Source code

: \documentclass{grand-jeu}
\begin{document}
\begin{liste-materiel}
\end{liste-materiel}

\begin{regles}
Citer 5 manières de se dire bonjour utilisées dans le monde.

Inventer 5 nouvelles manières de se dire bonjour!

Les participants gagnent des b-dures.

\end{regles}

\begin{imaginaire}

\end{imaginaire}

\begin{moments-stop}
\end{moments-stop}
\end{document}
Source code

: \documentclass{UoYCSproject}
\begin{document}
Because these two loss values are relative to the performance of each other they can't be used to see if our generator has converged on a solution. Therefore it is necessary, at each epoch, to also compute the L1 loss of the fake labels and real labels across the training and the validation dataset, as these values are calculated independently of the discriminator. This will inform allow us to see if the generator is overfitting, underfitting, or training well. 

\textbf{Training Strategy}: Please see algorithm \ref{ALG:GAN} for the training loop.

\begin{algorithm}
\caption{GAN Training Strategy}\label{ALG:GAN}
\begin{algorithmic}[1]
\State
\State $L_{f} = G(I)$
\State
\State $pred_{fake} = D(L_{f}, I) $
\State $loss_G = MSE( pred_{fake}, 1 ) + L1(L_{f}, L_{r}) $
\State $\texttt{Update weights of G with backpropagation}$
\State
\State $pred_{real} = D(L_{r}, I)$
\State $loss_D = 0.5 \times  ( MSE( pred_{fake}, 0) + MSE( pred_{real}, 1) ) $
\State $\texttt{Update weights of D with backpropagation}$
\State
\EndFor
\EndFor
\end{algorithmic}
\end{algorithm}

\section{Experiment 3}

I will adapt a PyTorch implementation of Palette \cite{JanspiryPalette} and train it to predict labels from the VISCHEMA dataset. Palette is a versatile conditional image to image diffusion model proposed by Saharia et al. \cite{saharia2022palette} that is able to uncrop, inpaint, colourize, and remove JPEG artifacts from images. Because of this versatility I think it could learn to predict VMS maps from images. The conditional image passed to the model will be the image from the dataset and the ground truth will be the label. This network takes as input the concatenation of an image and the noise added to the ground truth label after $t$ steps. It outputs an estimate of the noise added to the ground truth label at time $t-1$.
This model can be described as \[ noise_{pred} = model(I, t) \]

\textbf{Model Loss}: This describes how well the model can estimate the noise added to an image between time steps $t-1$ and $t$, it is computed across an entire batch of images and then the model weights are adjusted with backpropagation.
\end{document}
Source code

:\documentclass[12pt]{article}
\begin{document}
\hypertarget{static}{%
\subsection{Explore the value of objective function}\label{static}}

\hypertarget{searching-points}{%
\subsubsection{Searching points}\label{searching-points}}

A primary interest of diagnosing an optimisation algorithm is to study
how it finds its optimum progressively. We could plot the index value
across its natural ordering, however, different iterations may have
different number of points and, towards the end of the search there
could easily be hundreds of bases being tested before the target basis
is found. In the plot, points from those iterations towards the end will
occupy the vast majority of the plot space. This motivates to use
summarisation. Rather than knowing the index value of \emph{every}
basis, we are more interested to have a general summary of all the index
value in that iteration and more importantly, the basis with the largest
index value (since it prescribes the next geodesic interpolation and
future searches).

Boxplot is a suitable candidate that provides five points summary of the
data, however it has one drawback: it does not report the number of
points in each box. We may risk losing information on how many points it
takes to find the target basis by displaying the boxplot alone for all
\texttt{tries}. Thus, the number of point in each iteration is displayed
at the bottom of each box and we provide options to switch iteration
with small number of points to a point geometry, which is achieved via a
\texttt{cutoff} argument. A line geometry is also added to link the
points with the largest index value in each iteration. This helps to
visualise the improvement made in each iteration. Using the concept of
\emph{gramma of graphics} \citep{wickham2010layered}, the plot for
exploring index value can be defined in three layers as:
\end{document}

:::

- Exercise -
In full and word for word, set down the records shown above.

- Written response -
Source code

: \documentclass{grand-jeu}
\begin{document}
\begin{liste-materiel}
\end{liste-materiel}

\begin{regles}
Citer 5 manières de se dire bonjour utilisées dans le monde.

Inventer 5 nouvelles manières de se dire bonjour!

Les participants gagnent des b-dures.

\end{regles}

\begin{imaginaire}

\end{imaginaire}

\begin{moments-stop}
\end{moments-stop}
\end{document}
Source code

: \documentclass{UoYCSproject}
\begin{document}
Because these two loss values are relative to the performance of each other they can't be used to see if our generator has converged on a solution. Therefore it is necessary, at each epoch, to also compute the L1 loss of the fake labels and real labels across the training and the validation dataset, as these values are calculated independently of the discriminator. This will inform allow us to see if the generator is overfitting, underfitting, or training well. 

\textbf{Training Strategy}: Please see algorithm \ref{ALG:GAN} for the training loop.

\begin{algorithm}
\caption{GAN Training Strategy}\label{ALG:GAN}
\begin{algorithmic}[1]
\State
\State $L_{f} = G(I)$
\State
\State $pred_{fake} = D(L_{f}, I) $
\State $loss_G = MSE( pred_{fake}, 1 ) + L1(L_{f}, L_{r}) $
\State $\texttt{Update weights of G with backpropagation}$
\State
\State $pred_{real} = D(L_{r}, I)$
\State $loss_D = 0.5 \times  ( MSE( pred_{fake}, 0) + MSE( pred_{real}, 1) ) $
\State $\texttt{Update weights of D with backpropagation}$
\State
\EndFor
\EndFor
\end{algorithmic}
\end{algorithm}

\section{Experiment 3}

I will adapt a PyTorch implementation of Palette \cite{JanspiryPalette} and train it to predict labels from the VISCHEMA dataset. Palette is a versatile conditional image to image diffusion model proposed by Saharia et al. \cite{saharia2022palette} that is able to uncrop, inpaint, colourize, and remove JPEG artifacts from images. Because of this versatility I think it could learn to predict VMS maps from images. The conditional image passed to the model will be the image from the dataset and the ground truth will be the label. This network takes as input the concatenation of an image and the noise added to the ground truth label after $t$ steps. It outputs an estimate of the noise added to the ground truth label at time $t-1$.
This model can be described as \[ noise_{pred} = model(I, t) \]

\textbf{Model Loss}: This describes how well the model can estimate the noise added to an image between time steps $t-1$ and $t$, it is computed across an entire batch of images and then the model weights are adjusted with backpropagation.
\end{document}
Source code

:\documentclass[12pt]{article}
\begin{document}
\hypertarget{static}{%
\subsection{Explore the value of objective function}\label{static}}

\hypertarget{searching-points}{%
\subsubsection{Searching points}\label{searching-points}}

A primary interest of diagnosing an optimisation algorithm is to study
how it finds its optimum progressively. We could plot the index value
across its natural ordering, however, different iterations may have
different number of points and, towards the end of the search there
could easily be hundreds of bases being tested before the target basis
is found. In the plot, points from those iterations towards the end will
occupy the vast majority of the plot space. This motivates to use
summarisation. Rather than knowing the index value of \emph{every}
basis, we are more interested to have a general summary of all the index
value in that iteration and more importantly, the basis with the largest
index value (since it prescribes the next geodesic interpolation and
future searches).

Boxplot is a suitable candidate that provides five points summary of the
data, however it has one drawback: it does not report the number of
points in each box. We may risk losing information on how many points it
takes to find the target basis by displaying the boxplot alone for all
\texttt{tries}. Thus, the number of point in each iteration is displayed
at the bottom of each box and we provide options to switch iteration
with small number of points to a point geometry, which is achieved via a
\texttt{cutoff} argument. A line geometry is also added to link the
points with the largest index value in each iteration. This helps to
visualise the improvement made in each iteration. Using the concept of
\emph{gramma of graphics} \citep{wickham2010layered}, the plot for
exploring index value can be defined in three layers as:
\end{document}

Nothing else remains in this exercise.